An exact transcription of all the data is required; the pictures are to be left out.

*Input data*

****************

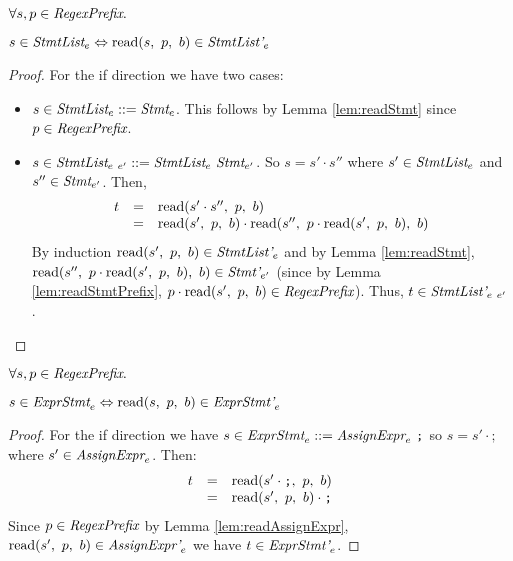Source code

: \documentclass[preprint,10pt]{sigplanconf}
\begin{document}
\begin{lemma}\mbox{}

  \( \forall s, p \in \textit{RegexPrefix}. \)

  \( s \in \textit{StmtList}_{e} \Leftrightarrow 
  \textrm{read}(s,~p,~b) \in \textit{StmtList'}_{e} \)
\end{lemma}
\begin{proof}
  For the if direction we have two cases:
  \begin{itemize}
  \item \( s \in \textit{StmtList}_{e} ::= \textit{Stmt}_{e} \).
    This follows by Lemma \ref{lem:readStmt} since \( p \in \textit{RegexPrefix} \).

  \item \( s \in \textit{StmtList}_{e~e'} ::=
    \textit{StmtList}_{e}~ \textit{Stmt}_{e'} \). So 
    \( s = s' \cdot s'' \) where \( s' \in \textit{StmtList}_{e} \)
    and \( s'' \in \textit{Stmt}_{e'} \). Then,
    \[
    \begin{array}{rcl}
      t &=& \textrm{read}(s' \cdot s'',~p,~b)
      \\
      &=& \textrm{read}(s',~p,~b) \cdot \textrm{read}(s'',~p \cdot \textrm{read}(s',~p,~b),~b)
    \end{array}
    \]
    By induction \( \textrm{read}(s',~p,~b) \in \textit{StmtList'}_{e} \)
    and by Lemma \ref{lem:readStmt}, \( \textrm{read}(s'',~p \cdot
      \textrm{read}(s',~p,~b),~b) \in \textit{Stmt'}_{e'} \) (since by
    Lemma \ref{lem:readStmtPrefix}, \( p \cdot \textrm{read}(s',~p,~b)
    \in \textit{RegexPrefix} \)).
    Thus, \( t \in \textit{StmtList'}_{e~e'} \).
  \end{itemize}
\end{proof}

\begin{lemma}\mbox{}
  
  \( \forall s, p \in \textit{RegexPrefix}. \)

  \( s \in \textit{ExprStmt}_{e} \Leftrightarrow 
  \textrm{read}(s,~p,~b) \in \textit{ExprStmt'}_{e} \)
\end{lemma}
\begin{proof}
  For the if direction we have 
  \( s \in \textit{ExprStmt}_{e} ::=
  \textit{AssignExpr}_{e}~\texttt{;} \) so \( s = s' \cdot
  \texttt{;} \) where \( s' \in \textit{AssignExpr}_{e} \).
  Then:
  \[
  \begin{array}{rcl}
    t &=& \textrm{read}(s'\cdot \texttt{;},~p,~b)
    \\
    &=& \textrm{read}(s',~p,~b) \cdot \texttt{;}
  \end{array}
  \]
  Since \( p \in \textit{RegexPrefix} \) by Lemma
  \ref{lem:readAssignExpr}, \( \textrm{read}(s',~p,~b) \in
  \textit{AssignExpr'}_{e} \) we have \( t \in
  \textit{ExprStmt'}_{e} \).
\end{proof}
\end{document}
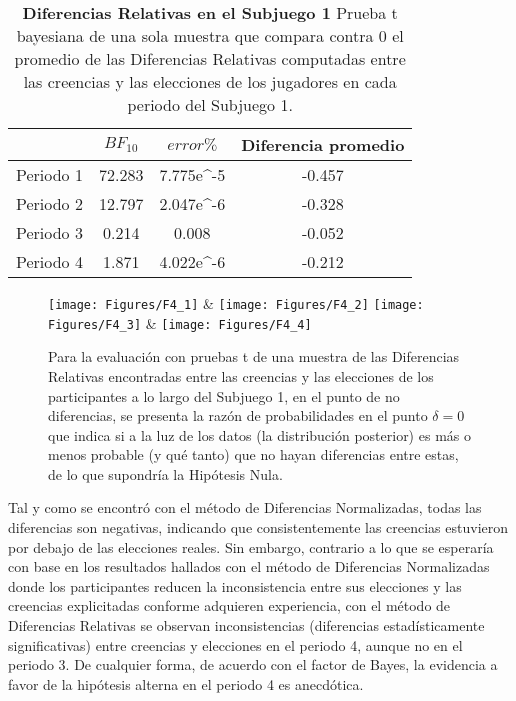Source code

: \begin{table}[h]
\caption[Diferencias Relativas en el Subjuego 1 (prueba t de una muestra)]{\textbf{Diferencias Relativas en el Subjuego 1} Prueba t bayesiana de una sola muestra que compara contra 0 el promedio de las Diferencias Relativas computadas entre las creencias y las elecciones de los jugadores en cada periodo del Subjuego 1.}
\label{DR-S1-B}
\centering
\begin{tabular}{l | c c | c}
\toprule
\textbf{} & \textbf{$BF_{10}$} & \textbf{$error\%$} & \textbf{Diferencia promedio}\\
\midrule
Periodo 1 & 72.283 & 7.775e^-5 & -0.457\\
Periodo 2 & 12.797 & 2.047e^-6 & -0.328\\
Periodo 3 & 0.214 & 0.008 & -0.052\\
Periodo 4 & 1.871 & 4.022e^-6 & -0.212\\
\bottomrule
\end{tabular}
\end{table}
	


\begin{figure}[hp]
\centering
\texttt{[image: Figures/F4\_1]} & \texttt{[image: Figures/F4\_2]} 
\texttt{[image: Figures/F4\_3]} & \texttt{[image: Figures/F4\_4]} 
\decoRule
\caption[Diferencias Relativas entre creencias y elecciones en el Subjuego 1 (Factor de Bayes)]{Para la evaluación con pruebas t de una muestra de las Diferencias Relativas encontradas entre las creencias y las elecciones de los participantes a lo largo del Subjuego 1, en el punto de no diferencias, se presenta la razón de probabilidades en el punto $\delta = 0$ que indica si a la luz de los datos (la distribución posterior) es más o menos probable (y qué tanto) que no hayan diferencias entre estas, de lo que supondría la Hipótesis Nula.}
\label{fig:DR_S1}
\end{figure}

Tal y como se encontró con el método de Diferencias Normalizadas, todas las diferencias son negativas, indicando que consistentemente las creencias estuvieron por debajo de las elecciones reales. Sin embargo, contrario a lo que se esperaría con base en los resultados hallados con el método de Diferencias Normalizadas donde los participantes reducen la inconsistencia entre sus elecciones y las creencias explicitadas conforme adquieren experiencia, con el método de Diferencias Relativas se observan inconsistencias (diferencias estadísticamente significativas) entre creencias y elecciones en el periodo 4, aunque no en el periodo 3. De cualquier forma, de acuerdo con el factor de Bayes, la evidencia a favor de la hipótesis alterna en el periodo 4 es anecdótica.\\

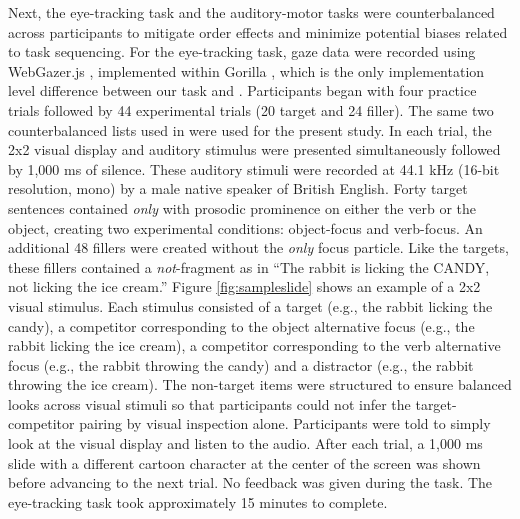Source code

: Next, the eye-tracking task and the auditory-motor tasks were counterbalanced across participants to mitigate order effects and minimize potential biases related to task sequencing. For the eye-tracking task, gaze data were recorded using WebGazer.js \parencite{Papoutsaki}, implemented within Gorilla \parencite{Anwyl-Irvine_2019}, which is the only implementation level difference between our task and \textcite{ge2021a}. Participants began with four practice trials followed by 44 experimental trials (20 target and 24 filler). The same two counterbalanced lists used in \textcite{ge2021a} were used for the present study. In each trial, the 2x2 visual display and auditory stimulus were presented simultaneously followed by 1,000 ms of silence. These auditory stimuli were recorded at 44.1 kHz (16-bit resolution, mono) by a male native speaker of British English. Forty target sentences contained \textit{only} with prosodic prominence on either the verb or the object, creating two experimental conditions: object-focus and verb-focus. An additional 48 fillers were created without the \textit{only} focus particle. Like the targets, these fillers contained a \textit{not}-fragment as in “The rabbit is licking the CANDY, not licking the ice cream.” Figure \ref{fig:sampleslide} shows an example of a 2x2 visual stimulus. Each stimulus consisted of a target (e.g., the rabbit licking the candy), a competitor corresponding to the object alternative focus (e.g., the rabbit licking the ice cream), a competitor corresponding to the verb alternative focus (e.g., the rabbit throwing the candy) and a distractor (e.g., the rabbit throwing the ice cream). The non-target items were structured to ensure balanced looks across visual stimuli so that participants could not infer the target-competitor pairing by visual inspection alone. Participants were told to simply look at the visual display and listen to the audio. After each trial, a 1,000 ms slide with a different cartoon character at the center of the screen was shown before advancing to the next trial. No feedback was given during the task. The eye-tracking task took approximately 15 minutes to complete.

****************

*Expected answer*
Source code

: \documentclass[preprint,10pt]{sigplanconf}
\begin{document}
\begin{lemma}\mbox{}

  \( \forall s, p \in \textit{RegexPrefix}. \)

  \( s \in \textit{StmtList}_{e} \Leftrightarrow 
  \textrm{read}(s,~p,~b) \in \textit{StmtList'}_{e} \)
\end{lemma}
\begin{proof}
  For the if direction we have two cases:
  \begin{itemize}
  \item \( s \in \textit{StmtList}_{e} ::= \textit{Stmt}_{e} \).
    This follows by Lemma \ref{lem:readStmt} since \( p \in \textit{RegexPrefix} \).

  \item \( s \in \textit{StmtList}_{e~e'} ::=
    \textit{StmtList}_{e}~ \textit{Stmt}_{e'} \). So 
    \( s = s' \cdot s'' \) where \( s' \in \textit{StmtList}_{e} \)
    and \( s'' \in \textit{Stmt}_{e'} \). Then,
    \[
    \begin{array}{rcl}
      t &=& \textrm{read}(s' \cdot s'',~p,~b)
      \\
      &=& \textrm{read}(s',~p,~b) \cdot \textrm{read}(s'',~p \cdot \textrm{read}(s',~p,~b),~b)
    \end{array}
    \]
    By induction \( \textrm{read}(s',~p,~b) \in \textit{StmtList'}_{e} \)
    and by Lemma \ref{lem:readStmt}, \( \textrm{read}(s'',~p \cdot
      \textrm{read}(s',~p,~b),~b) \in \textit{Stmt'}_{e'} \) (since by
    Lemma \ref{lem:readStmtPrefix}, \( p \cdot \textrm{read}(s',~p,~b)
    \in \textit{RegexPrefix} \)).
    Thus, \( t \in \textit{StmtList'}_{e~e'} \).
  \end{itemize}
\end{proof}

\begin{lemma}\mbox{}
  
  \( \forall s, p \in \textit{RegexPrefix}. \)

  \( s \in \textit{ExprStmt}_{e} \Leftrightarrow 
  \textrm{read}(s,~p,~b) \in \textit{ExprStmt'}_{e} \)
\end{lemma}
\begin{proof}
  For the if direction we have 
  \( s \in \textit{ExprStmt}_{e} ::=
  \textit{AssignExpr}_{e}~\texttt{;} \) so \( s = s' \cdot
  \texttt{;} \) where \( s' \in \textit{AssignExpr}_{e} \).
  Then:
  \[
  \begin{array}{rcl}
    t &=& \textrm{read}(s'\cdot \texttt{;},~p,~b)
    \\
    &=& \textrm{read}(s',~p,~b) \cdot \texttt{;}
  \end{array}
  \]
  Since \( p \in \textit{RegexPrefix} \) by Lemma
  \ref{lem:readAssignExpr}, \( \textrm{read}(s',~p,~b) \in
  \textit{AssignExpr'}_{e} \) we have \( t \in
  \textit{ExprStmt'}_{e} \).
\end{proof}
\end{document}
Source code

: \begin{table}[h]
\caption[Diferencias Relativas en el Subjuego 1 (prueba t de una muestra)]{\textbf{Diferencias Relativas en el Subjuego 1} Prueba t bayesiana de una sola muestra que compara contra 0 el promedio de las Diferencias Relativas computadas entre las creencias y las elecciones de los jugadores en cada periodo del Subjuego 1.}
\label{DR-S1-B}
\centering
\begin{tabular}{l | c c | c}
\toprule
\textbf{} & \textbf{$BF_{10}$} & \textbf{$error\%$} & \textbf{Diferencia promedio}\\
\midrule
Periodo 1 & 72.283 & 7.775e^-5 & -0.457\\
Periodo 2 & 12.797 & 2.047e^-6 & -0.328\\
Periodo 3 & 0.214 & 0.008 & -0.052\\
Periodo 4 & 1.871 & 4.022e^-6 & -0.212\\
\bottomrule
\end{tabular}
\end{table}
	


\begin{figure}[hp]
\centering
\texttt{[image: Figures/F4\_1]} & \texttt{[image: Figures/F4\_2]} 
\texttt{[image: Figures/F4\_3]} & \texttt{[image: Figures/F4\_4]} 
\decoRule
\caption[Diferencias Relativas entre creencias y elecciones en el Subjuego 1 (Factor de Bayes)]{Para la evaluación con pruebas t de una muestra de las Diferencias Relativas encontradas entre las creencias y las elecciones de los participantes a lo largo del Subjuego 1, en el punto de no diferencias, se presenta la razón de probabilidades en el punto $\delta = 0$ que indica si a la luz de los datos (la distribución posterior) es más o menos probable (y qué tanto) que no hayan diferencias entre estas, de lo que supondría la Hipótesis Nula.}
\label{fig:DR_S1}
\end{figure}

Tal y como se encontró con el método de Diferencias Normalizadas, todas las diferencias son negativas, indicando que consistentemente las creencias estuvieron por debajo de las elecciones reales. Sin embargo, contrario a lo que se esperaría con base en los resultados hallados con el método de Diferencias Normalizadas donde los participantes reducen la inconsistencia entre sus elecciones y las creencias explicitadas conforme adquieren experiencia, con el método de Diferencias Relativas se observan inconsistencias (diferencias estadísticamente significativas) entre creencias y elecciones en el periodo 4, aunque no en el periodo 3. De cualquier forma, de acuerdo con el factor de Bayes, la evidencia a favor de la hipótesis alterna en el periodo 4 es anecdótica.\\

Source code

: Next, the eye-tracking task and the auditory-motor tasks were counterbalanced across participants to mitigate order effects and minimize potential biases related to task sequencing. For the eye-tracking task, gaze data were recorded using WebGazer.js \parencite{Papoutsaki}, implemented within Gorilla \parencite{Anwyl-Irvine_2019}, which is the only implementation level difference between our task and \textcite{ge2021a}. Participants began with four practice trials followed by 44 experimental trials (20 target and 24 filler). The same two counterbalanced lists used in \textcite{ge2021a} were used for the present study. In each trial, the 2x2 visual display and auditory stimulus were presented simultaneously followed by 1,000 ms of silence. These auditory stimuli were recorded at 44.1 kHz (16-bit resolution, mono) by a male native speaker of British English. Forty target sentences contained \textit{only} with prosodic prominence on either the verb or the object, creating two experimental conditions: object-focus and verb-focus. An additional 48 fillers were created without the \textit{only} focus particle. Like the targets, these fillers contained a \textit{not}-fragment as in “The rabbit is licking the CANDY, not licking the ice cream.” Figure \ref{fig:sampleslide} shows an example of a 2x2 visual stimulus. Each stimulus consisted of a target (e.g., the rabbit licking the candy), a competitor corresponding to the object alternative focus (e.g., the rabbit licking the ice cream), a competitor corresponding to the verb alternative focus (e.g., the rabbit throwing the candy) and a distractor (e.g., the rabbit throwing the ice cream). The non-target items were structured to ensure balanced looks across visual stimuli so that participants could not infer the target-competitor pairing by visual inspection alone. Participants were told to simply look at the visual display and listen to the audio. After each trial, a 1,000 ms slide with a different cartoon character at the center of the screen was shown before advancing to the next trial. No feedback was given during the task. The eye-tracking task took approximately 15 minutes to complete.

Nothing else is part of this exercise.